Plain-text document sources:
========
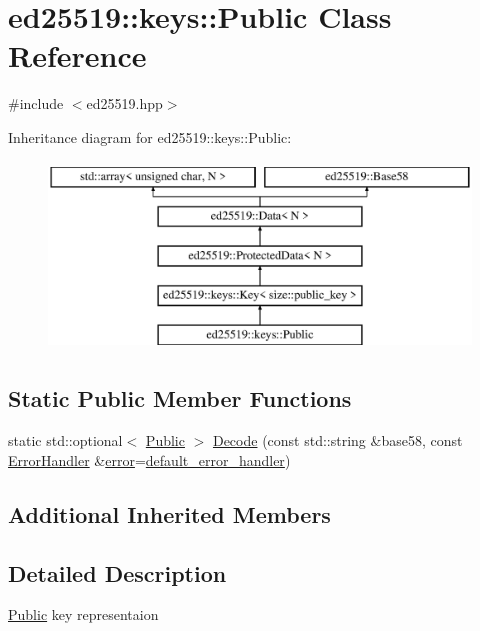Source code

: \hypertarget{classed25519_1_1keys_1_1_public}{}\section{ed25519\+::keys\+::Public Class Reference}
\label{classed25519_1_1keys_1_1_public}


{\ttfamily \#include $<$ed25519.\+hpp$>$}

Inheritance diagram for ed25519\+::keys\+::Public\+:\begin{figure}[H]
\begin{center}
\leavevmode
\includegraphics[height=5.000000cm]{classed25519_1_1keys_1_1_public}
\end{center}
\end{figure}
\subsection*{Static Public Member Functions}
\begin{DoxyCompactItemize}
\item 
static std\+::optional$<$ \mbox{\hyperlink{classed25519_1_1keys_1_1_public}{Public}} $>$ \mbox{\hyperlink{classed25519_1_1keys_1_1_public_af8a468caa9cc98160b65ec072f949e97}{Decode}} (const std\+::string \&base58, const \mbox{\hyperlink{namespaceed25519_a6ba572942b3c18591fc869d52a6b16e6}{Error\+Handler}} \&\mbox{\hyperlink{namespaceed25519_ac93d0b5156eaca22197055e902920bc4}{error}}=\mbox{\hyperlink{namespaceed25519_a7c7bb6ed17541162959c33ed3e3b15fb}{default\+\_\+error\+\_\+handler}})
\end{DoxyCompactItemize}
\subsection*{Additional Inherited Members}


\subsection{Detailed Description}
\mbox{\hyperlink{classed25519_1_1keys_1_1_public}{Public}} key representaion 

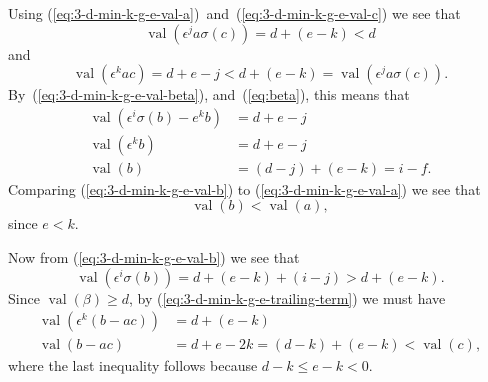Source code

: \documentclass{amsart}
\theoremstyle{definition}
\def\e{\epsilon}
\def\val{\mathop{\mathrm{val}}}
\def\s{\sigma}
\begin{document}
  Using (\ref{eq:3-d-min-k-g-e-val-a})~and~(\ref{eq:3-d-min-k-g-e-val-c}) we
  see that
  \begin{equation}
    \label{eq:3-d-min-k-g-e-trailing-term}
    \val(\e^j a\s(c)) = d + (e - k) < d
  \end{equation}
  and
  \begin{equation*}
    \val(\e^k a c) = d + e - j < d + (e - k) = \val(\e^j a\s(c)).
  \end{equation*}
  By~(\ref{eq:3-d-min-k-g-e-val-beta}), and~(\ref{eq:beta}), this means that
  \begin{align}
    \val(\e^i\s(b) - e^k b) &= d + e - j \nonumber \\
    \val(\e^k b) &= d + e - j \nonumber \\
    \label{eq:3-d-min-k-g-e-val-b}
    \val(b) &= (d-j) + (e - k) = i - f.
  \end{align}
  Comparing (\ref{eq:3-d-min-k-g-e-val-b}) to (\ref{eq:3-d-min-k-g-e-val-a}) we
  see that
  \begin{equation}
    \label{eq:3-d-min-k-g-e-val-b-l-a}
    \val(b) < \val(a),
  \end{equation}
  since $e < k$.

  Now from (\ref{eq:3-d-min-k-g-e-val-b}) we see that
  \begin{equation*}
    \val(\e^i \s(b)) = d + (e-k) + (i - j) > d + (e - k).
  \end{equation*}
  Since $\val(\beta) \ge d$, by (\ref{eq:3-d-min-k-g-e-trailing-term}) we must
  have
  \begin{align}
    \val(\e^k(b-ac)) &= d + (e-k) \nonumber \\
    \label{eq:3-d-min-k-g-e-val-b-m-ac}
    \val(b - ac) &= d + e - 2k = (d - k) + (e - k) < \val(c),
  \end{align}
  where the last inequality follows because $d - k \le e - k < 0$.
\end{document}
========
Description of the task: The answer is a number alone: how many lines of the data contain the string "that"?

Result for this exercise: 4